> [WHAT YOU WILL DO] Scan the entries below and tally the lines that include "divise". Return nothing but the tally.

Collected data
:::::

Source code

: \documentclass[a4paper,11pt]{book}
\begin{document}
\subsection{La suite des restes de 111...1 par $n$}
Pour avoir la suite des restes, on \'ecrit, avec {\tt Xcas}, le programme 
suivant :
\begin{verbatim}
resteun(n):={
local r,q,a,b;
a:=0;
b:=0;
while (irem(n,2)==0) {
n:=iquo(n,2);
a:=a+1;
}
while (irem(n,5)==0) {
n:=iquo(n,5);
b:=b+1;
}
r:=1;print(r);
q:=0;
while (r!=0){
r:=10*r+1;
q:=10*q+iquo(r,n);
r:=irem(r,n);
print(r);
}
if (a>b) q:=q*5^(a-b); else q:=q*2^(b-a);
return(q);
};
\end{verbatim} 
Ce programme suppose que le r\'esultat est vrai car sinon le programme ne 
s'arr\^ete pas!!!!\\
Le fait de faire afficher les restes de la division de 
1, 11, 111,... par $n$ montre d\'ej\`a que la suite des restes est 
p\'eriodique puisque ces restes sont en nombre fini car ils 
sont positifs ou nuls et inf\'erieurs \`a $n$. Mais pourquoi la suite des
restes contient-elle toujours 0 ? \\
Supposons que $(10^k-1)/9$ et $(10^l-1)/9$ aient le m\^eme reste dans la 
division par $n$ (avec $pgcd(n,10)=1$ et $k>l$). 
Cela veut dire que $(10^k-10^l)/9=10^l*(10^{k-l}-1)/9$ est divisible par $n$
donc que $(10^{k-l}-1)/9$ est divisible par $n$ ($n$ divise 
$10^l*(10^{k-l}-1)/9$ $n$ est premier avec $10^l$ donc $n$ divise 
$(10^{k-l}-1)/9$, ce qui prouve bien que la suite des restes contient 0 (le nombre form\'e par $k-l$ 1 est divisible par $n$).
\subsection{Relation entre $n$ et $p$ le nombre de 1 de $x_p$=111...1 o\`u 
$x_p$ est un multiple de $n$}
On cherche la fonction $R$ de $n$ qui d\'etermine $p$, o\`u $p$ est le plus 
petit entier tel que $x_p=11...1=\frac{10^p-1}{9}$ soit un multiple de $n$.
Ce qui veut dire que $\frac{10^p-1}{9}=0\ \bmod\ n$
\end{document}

:::::

> [RESULT OF THE TASK] 2